<<<<

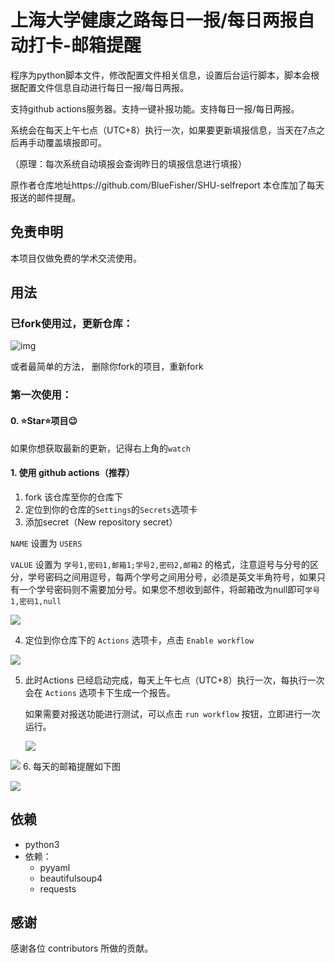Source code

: # 上海大学健康之路每日一报/每日两报自动打卡-邮箱提醒

程序为python脚本文件，修改配置文件相关信息，设置后台运行脚本，脚本会根据配置文件信息自动进行每日一报/每日两报。

支持github actions服务器。支持一键补报功能。支持每日一报/每日两报。

系统会在每天上午七点（UTC+8）执行一次，如果要更新填报信息，当天在7点之后再手动覆盖填报即可。

（原理：每次系统自动填报会查询昨日的填报信息进行填报）

原作者仓库地址https://github.com/BlueFisher/SHU-selfreport
本仓库加了每天报送的邮件提醒。

## 免责申明

本项目仅做免费的学术交流使用。

## 用法

### 已fork使用过，更新仓库：

![img](https://gitee.com/ma_tung_zhou/imageuse1/raw/master/imgg/update_fork.gif)

或者最简单的方法， 删除你fork的项目，重新fork



### 第一次使用：

#### 0. ⭐Star⭐项目😉

如果你想获取最新的更新，记得右上角的`watch`

#### 1. 使用 github actions（推荐）

1. fork 该仓库至你的仓库下
2. 定位到你的仓库的`Settings`的`Secrets`选项卡
3. 添加secret（New repository secret）

`NAME` 设置为 `USERS`

`VALUE` 设置为 `学号1,密码1,邮箱1;学号2,密码2,邮箱2` 的格式，注意逗号与分号的区分，学号密码之间用逗号，每两个学号之间用分号，必须是英文半角符号，如果只有一个学号密码则不需要加分号。如果您不想收到邮件，将邮箱改为null即可`学号1,密码1,null`

![](https://gitee.com/ma_tung_zhou/imageuse1/raw/master/imgg/secrets.png)

4. 定位到你仓库下的 `Actions` 选项卡，点击 `Enable workflow`

![](https://gitee.com/ma_tung_zhou/imageuse1/raw/master/imgg/enable_actions.png)

5. 此时Actions 已经启动完成，每天上午七点（UTC+8）执行一次，每执行一次会在 `Actions` 选项卡下生成一个报告。

   如果需要对报送功能进行测试，可以点击 `run workflow` 按钮，立即进行一次运行。

   ![](https://gitee.com/ma_tung_zhou/imageuse1/raw/master/imgg/run_workflow.png)

![](https://gitee.com/ma_tung_zhou/imageuse1/raw/master/imgg/actions.png)
6. 每天的邮箱提醒如下图

![](https://gitee.com/ma_tung_zhou/imageuse1/raw/master/imgg/mail.png)

## 依赖

- python3
- 依赖：
  - pyyaml
  - beautifulsoup4
  - requests

## 感谢

感谢各位 contributors 所做的贡献。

>>>>

- Problem to solve: Every line above is to be reproduced verbatim, and the pictures are to be omitted.

- Solution:
Source code

: # 上海大学健康之路每日一报/每日两报自动打卡-邮箱提醒

程序为python脚本文件，修改配置文件相关信息，设置后台运行脚本，脚本会根据配置文件信息自动进行每日一报/每日两报。

支持github actions服务器。支持一键补报功能。支持每日一报/每日两报。

系统会在每天上午七点（UTC+8）执行一次，如果要更新填报信息，当天在7点之后再手动覆盖填报即可。

（原理：每次系统自动填报会查询昨日的填报信息进行填报）

原作者仓库地址https://github.com/BlueFisher/SHU-selfreport
本仓库加了每天报送的邮件提醒。

## 免责申明

本项目仅做免费的学术交流使用。

## 用法

### 已fork使用过，更新仓库：

![img](https://gitee.com/ma_tung_zhou/imageuse1/raw/master/imgg/update_fork.gif)

或者最简单的方法， 删除你fork的项目，重新fork



### 第一次使用：

#### 0. ⭐Star⭐项目😉

如果你想获取最新的更新，记得右上角的`watch`

#### 1. 使用 github actions（推荐）

1. fork 该仓库至你的仓库下
2. 定位到你的仓库的`Settings`的`Secrets`选项卡
3. 添加secret（New repository secret）

`NAME` 设置为 `USERS`

`VALUE` 设置为 `学号1,密码1,邮箱1;学号2,密码2,邮箱2` 的格式，注意逗号与分号的区分，学号密码之间用逗号，每两个学号之间用分号，必须是英文半角符号，如果只有一个学号密码则不需要加分号。如果您不想收到邮件，将邮箱改为null即可`学号1,密码1,null`

![](https://gitee.com/ma_tung_zhou/imageuse1/raw/master/imgg/secrets.png)

4. 定位到你仓库下的 `Actions` 选项卡，点击 `Enable workflow`

![](https://gitee.com/ma_tung_zhou/imageuse1/raw/master/imgg/enable_actions.png)

5. 此时Actions 已经启动完成，每天上午七点（UTC+8）执行一次，每执行一次会在 `Actions` 选项卡下生成一个报告。

   如果需要对报送功能进行测试，可以点击 `run workflow` 按钮，立即进行一次运行。

   ![](https://gitee.com/ma_tung_zhou/imageuse1/raw/master/imgg/run_workflow.png)

![](https://gitee.com/ma_tung_zhou/imageuse1/raw/master/imgg/actions.png)
6. 每天的邮箱提醒如下图

![](https://gitee.com/ma_tung_zhou/imageuse1/raw/master/imgg/mail.png)

## 依赖

- python3
- 依赖：
  - pyyaml
  - beautifulsoup4
  - requests

## 感谢

感谢各位 contributors 所做的贡献。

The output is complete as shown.